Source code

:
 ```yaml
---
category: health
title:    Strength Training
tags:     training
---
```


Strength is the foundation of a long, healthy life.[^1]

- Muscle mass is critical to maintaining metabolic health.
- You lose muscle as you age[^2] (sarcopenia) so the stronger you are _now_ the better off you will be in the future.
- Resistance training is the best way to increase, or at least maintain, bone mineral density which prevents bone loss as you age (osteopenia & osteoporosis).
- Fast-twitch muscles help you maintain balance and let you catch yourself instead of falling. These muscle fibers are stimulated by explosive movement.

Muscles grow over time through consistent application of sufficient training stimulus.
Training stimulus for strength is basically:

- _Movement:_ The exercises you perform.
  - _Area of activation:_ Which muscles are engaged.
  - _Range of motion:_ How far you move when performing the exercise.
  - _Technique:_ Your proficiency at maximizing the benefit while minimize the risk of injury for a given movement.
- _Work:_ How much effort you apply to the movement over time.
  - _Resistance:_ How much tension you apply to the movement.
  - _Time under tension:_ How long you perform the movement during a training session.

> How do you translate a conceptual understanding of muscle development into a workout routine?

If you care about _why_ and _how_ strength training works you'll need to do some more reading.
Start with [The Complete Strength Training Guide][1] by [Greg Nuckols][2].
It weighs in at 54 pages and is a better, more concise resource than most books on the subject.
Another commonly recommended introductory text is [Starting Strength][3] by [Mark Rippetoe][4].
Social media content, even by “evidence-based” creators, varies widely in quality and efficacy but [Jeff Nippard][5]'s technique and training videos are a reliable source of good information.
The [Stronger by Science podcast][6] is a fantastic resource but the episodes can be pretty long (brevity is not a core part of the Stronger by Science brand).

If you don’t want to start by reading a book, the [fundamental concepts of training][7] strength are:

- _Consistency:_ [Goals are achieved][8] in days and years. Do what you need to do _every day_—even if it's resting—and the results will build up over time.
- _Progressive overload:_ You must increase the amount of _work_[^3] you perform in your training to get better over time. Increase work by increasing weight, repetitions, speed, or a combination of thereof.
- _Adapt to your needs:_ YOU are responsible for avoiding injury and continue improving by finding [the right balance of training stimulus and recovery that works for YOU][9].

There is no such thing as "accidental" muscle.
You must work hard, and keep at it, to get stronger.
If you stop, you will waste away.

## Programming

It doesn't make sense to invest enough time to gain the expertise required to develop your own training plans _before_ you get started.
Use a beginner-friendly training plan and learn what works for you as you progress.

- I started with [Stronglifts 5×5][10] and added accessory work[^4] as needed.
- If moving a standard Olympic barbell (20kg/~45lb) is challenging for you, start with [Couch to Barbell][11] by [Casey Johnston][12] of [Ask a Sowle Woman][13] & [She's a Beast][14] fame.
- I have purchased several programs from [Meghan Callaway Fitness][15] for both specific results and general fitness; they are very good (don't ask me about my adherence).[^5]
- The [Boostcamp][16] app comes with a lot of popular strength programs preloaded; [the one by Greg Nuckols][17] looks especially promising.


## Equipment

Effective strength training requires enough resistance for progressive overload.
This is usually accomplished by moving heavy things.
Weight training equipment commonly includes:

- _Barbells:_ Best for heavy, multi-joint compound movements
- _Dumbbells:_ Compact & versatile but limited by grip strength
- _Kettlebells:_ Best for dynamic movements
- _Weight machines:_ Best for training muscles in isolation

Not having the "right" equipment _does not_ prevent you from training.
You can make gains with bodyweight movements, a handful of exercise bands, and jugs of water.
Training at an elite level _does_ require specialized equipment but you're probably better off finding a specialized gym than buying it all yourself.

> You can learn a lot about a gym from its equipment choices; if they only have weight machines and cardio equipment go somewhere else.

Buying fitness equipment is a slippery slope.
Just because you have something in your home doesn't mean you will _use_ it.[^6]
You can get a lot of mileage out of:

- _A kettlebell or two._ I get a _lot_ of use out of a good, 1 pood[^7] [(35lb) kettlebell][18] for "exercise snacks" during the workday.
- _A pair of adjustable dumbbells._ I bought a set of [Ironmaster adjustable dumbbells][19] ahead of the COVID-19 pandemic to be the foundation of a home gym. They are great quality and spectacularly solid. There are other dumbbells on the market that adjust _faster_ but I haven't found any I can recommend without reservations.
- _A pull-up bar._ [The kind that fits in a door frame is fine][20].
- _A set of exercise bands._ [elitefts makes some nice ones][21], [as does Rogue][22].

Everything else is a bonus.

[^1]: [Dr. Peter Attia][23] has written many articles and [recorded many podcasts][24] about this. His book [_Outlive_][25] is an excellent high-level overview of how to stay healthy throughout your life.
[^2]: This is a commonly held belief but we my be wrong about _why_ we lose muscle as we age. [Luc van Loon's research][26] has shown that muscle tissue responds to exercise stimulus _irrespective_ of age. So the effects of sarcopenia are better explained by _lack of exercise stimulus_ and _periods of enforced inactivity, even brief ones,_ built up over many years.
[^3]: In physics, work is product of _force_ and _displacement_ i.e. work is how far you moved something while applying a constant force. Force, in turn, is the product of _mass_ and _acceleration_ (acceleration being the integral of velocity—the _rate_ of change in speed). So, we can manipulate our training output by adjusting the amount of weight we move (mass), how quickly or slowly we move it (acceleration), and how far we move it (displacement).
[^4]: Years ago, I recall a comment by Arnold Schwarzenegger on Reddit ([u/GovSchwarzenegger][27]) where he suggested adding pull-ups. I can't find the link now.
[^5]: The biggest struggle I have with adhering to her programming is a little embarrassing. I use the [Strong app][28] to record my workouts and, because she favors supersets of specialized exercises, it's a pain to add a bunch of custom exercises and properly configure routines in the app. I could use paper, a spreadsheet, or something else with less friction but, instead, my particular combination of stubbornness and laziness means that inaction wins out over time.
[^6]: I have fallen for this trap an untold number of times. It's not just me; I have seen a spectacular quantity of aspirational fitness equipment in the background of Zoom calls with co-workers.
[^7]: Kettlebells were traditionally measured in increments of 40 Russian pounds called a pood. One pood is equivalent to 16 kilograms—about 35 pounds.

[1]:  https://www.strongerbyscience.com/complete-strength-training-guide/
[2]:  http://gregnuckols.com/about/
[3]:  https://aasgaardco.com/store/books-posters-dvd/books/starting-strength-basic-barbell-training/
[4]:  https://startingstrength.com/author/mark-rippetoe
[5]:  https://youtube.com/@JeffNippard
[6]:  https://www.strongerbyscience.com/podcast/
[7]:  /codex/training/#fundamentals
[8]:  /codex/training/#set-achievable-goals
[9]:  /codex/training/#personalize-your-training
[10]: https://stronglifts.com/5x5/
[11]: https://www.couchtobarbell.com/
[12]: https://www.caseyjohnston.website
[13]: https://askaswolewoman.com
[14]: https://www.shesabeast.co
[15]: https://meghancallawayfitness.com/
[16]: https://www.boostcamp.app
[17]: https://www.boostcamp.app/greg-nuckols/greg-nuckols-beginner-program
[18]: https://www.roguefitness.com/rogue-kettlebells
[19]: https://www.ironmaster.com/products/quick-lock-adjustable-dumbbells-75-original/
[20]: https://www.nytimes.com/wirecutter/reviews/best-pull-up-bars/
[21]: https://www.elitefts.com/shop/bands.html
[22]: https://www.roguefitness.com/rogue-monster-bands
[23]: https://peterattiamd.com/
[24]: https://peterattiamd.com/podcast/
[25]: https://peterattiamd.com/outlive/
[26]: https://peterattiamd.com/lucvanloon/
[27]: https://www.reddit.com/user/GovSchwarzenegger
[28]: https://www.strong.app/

* _Task item_
All that belongs in your answer is the stretch of entries above from the line with "- Resistance training" through the line with "If you care", printed exactly.

* _Answer space_
- Resistance training is the best way to increase, or at least maintain, bone mineral density which prevents bone loss as you age (osteopenia & osteoporosis).
- Fast-twitch muscles help you maintain balance and let you catch yourself instead of falling. These muscle fibers are stimulated by explosive movement.

Muscles grow over time through consistent application of sufficient training stimulus.
Training stimulus for strength is basically:

- _Movement:_ The exercises you perform.
  - _Area of activation:_ Which muscles are engaged.
  - _Range of motion:_ How far you move when performing the exercise.
  - _Technique:_ Your proficiency at maximizing the benefit while minimize the risk of injury for a given movement.
- _Work:_ How much effort you apply to the movement over time.
  - _Resistance:_ How much tension you apply to the movement.
  - _Time under tension:_ How long you perform the movement during a training session.

> How do you translate a conceptual understanding of muscle development into a workout routine?

If you care about _why_ and _how_ strength training works you'll need to do some more reading.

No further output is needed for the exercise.